Miami (Ohio) Falls to UMass in 2026 MAC Tournament, Ending Perfect Season
Miami (Ohio) entered the 2026 MAC Tournament as the conference’s top seed, the last unbeaten team in Division I men’s basketball and a rising name in the NCAA men’s basketball conversation. By Thursday afternoon in Cleveland, that changed.
The RedHawks fell 87-83 to eighth-seeded UMass in the opening game of the MAC men’s basketball tournament at Rocket Arena, ending Miami’s perfect run at 31-1 and sending the regular-season champion into a far less certain wait for Selection Sunday. UMass, now 17-15, moved on to Friday’s MAC semifinal at 5 p.m. ET.
For a team that had spent weeks building national attention, the loss instantly became one of the biggest results of Champ Week.
UMass Flipped the Game in the Second Half
Miami led 39-37 at halftime and looked positioned to keep its season moving, but UMass was better after the break and closed with the sharper offensive stretch. The Minutemen outscored the RedHawks 50-44 in the second half and delivered the first MAC Tournament win in program history.
Leonardo Bettiol led UMass with 25 points, while Marcus Banks added 18 and Jayden Ndjigue scored 16. The Minutemen found enough scoring balance to survive against a Miami team that had gone unbeaten through both nonconference play and an 18-0 league record.

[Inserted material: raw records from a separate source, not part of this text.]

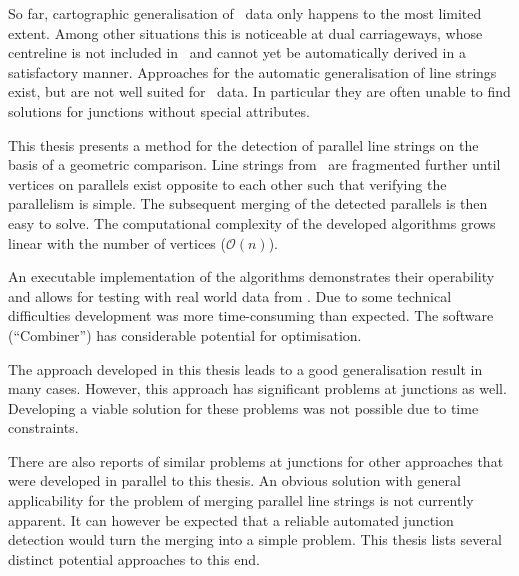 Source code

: \documentclass[../main/thesis.tex]{subfiles}
\begin{document}
So far, cartographic generalisation of \osm\ data only happens to the most limited extent.
Among other situations this is noticeable at dual carriageways, whose centreline is not included in \osm\ and cannot yet be automatically derived in a satisfactory manner.
Approaches for the automatic generalisation of line strings exist, but are not well suited for \osm\ data.
In particular they are often unable to find solutions for junctions without special attributes.

This thesis presents a method for the detection of parallel line strings on the basis of a geometric comparison.
Line strings from \osm\ are fragmented further until vertices on parallels exist opposite to each other such that verifying the parallelism is simple.
The subsequent merging of the detected parallels is then easy to solve.
The computational complexity of the developed algorithms grows linear with the number of vertices ($\mathcal{O}(n)$).

An executable implementation of the algorithms demonstrates their operability and allows for testing with real world data from \osm.
Due to some technical difficulties development was more time-consuming than expected.
The software (“Combiner”) has considerable potential for optimisation.

The approach developed in this thesis leads to a good generalisation result in many cases.
However, this approach has significant problems at junctions as well.
Developing a viable solution for these problems was not possible due to time constraints.

There are also reports of similar problems at junctions for other approaches that were developed in parallel to this thesis.
An obvious solution with general applicability for the problem of merging parallel line strings is not currently apparent.
It can however be expected that a reliable automated junction detection would turn the merging into a simple problem.
This thesis lists several distinct potential approaches to this end.
\end{document}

The result was especially notable because Miami had already beaten UMass twice during the regular season. The RedHawks won 86-84 in Oxford on Jan. 27 and followed that with an 86-77 road win in Amherst on Feb. 17. Thursday, though, the third meeting turned into a different story, and it came in the one setting that mattered most.
Miami’s 31-1 Record No Longer Guarantees Peace of Mind
The immediate question after the loss is no longer whether Miami can finish undefeated. It is whether the RedHawks did enough before the MAC Tournament to secure an at-large NCAA bid if they do not hold the league’s automatic qualifier.
That is where Thursday’s upset carries real national weight. Miami still owns a 31-1 record, a No. 20 ranking and one of the cleanest win-loss marks in the country. But the MAC is not a league that routinely sends multiple teams to the NCAA Tournament, and teams from outside the power conferences often get judged more harshly when they fail to win their conference tournament.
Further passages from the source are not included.